[WHAT IS REQUIRED]:
Return every line from the records below that has the word "project".

[PROVIDED MATERIAL]:

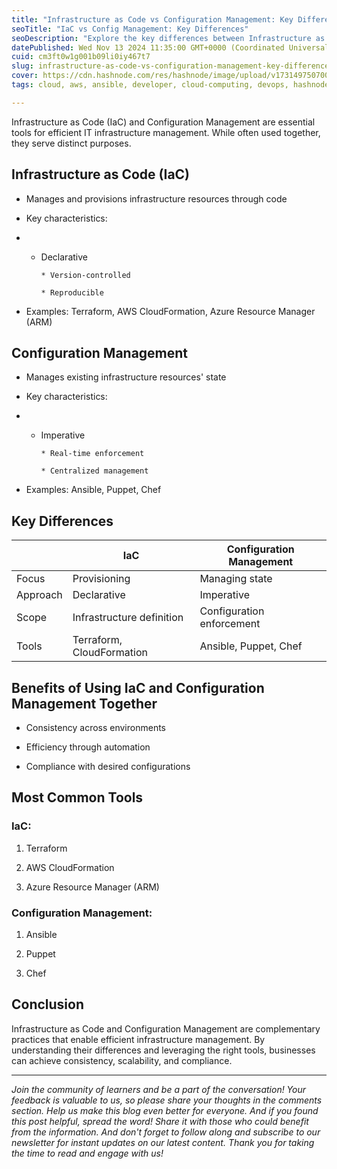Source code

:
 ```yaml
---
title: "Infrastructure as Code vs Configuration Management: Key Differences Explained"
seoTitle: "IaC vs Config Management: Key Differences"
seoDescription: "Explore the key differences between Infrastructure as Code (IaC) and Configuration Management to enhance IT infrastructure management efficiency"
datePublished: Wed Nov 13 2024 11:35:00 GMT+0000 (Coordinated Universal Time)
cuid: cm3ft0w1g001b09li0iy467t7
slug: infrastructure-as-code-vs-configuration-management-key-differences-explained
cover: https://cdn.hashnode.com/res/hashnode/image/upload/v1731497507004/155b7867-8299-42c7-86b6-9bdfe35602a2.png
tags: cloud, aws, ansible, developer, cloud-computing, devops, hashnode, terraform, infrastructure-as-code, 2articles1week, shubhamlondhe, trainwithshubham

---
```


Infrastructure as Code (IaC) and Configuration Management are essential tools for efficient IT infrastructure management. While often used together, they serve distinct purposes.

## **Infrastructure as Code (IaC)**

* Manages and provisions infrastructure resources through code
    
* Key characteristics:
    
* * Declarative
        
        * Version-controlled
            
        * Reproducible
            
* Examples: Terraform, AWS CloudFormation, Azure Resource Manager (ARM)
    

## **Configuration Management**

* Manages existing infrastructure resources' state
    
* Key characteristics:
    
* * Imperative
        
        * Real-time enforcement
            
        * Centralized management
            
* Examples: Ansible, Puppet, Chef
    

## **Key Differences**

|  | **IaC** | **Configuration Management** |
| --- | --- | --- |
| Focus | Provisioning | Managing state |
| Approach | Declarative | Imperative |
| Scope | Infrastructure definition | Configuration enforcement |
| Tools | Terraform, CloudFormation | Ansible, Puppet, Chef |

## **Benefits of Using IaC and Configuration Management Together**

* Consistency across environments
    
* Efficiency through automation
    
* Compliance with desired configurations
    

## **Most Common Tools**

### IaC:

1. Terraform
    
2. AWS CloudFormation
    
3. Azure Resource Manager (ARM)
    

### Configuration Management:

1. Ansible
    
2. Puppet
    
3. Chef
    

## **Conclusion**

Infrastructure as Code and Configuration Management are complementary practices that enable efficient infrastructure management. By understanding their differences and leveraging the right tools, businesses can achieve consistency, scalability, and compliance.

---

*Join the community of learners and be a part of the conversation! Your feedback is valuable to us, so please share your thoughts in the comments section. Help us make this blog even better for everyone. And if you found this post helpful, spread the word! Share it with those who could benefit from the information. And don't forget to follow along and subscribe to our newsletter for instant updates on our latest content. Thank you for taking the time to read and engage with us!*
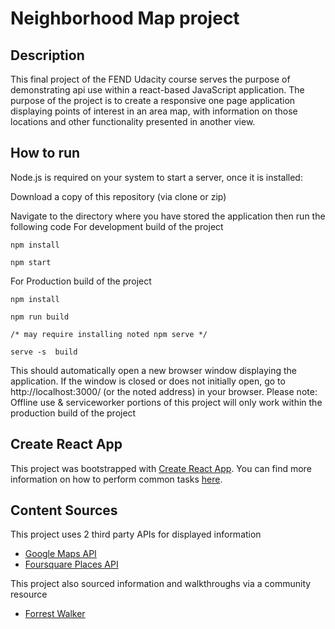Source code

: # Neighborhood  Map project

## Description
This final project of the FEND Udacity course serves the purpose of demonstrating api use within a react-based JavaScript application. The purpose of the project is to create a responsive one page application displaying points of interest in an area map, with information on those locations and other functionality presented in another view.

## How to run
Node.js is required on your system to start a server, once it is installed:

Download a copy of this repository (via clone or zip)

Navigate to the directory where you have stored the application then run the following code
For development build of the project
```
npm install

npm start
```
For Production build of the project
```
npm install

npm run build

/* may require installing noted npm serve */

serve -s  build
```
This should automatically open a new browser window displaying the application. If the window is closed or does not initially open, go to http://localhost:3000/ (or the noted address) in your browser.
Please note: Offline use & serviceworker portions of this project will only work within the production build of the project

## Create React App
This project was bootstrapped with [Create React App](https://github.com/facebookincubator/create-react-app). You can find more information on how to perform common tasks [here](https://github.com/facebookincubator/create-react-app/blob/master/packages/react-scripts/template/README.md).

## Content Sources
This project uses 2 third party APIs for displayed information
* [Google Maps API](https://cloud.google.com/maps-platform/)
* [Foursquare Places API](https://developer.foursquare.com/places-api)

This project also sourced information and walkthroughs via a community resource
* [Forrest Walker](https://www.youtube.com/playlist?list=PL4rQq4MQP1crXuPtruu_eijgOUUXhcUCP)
---
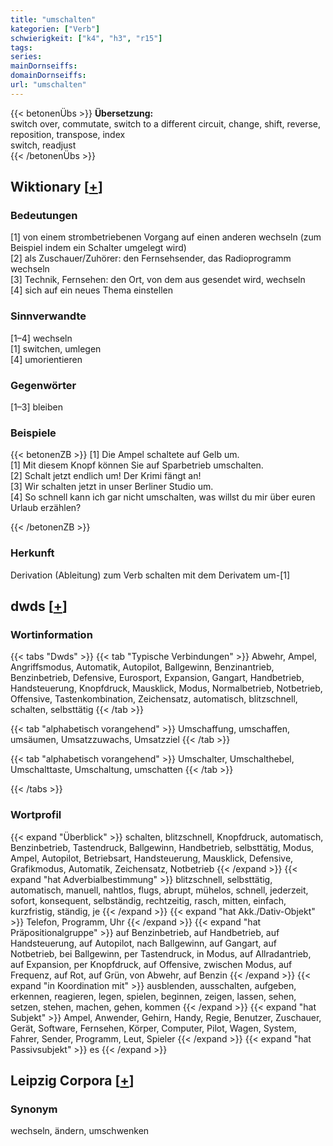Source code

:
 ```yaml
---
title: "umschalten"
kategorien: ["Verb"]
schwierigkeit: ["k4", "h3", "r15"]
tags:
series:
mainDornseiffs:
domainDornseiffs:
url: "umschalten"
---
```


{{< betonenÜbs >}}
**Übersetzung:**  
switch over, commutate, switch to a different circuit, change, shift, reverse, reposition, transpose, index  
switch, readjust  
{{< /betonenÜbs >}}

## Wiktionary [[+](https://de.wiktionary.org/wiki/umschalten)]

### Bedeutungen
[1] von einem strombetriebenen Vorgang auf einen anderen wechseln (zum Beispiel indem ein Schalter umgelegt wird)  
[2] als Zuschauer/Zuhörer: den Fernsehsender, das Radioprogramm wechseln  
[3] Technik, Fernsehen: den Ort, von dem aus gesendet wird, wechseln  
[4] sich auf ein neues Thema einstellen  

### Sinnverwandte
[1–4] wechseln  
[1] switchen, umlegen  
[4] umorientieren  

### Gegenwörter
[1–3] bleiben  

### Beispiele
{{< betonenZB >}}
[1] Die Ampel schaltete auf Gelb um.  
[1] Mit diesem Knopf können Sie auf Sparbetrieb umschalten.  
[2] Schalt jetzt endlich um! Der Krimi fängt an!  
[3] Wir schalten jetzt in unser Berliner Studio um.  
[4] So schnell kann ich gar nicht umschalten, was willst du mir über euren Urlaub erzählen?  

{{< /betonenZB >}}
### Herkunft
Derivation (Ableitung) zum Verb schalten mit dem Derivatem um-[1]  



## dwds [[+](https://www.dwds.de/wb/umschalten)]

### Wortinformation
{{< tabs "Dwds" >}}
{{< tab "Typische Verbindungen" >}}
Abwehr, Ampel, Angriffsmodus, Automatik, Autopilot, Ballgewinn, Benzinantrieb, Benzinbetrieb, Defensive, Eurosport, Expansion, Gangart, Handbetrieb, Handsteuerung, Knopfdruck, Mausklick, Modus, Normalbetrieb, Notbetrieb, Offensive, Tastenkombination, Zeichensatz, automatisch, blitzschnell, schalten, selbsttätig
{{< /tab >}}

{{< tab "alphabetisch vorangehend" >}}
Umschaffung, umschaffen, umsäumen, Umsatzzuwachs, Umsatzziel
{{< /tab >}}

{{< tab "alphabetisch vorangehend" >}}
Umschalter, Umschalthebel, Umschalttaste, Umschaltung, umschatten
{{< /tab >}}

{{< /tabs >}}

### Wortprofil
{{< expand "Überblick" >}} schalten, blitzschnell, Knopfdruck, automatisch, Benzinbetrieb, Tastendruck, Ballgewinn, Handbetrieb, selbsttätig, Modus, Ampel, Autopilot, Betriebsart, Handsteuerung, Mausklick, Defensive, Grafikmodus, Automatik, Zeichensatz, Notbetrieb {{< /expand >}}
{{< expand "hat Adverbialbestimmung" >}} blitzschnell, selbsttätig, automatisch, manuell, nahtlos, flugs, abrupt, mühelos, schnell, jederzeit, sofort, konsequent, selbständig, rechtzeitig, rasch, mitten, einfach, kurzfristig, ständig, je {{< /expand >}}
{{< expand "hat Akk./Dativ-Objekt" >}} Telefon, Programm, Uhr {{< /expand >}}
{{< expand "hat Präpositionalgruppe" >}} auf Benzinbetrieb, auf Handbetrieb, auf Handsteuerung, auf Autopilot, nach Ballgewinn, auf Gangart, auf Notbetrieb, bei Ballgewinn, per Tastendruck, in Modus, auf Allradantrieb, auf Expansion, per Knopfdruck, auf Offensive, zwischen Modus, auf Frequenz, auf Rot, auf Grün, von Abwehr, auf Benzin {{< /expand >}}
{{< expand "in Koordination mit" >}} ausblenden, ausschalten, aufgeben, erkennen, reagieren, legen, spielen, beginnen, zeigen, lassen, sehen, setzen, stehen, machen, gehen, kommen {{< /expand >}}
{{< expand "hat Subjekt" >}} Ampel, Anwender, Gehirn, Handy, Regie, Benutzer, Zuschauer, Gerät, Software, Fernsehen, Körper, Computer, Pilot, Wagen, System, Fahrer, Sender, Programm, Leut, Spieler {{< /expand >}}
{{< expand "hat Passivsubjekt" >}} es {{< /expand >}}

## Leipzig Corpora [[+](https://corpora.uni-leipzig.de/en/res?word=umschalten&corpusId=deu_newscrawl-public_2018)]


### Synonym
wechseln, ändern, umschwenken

[TASK RESULT]:
: # Neighborhood  Map project
This final project of the FEND Udacity course serves the purpose of demonstrating api use within a react-based JavaScript application. The purpose of the project is to create a responsive one page application displaying points of interest in an area map, with information on those locations and other functionality presented in another view.
For development build of the project
For Production build of the project
Please note: Offline use & serviceworker portions of this project will only work within the production build of the project
This project was bootstrapped with [Create React App](https://github.com/facebookincubator/create-react-app). You can find more information on how to perform common tasks [here](https://github.com/facebookincubator/create-react-app/blob/master/packages/react-scripts/template/README.md).
This project uses 2 third party APIs for displayed information
This project also sourced information and walkthroughs via a community resource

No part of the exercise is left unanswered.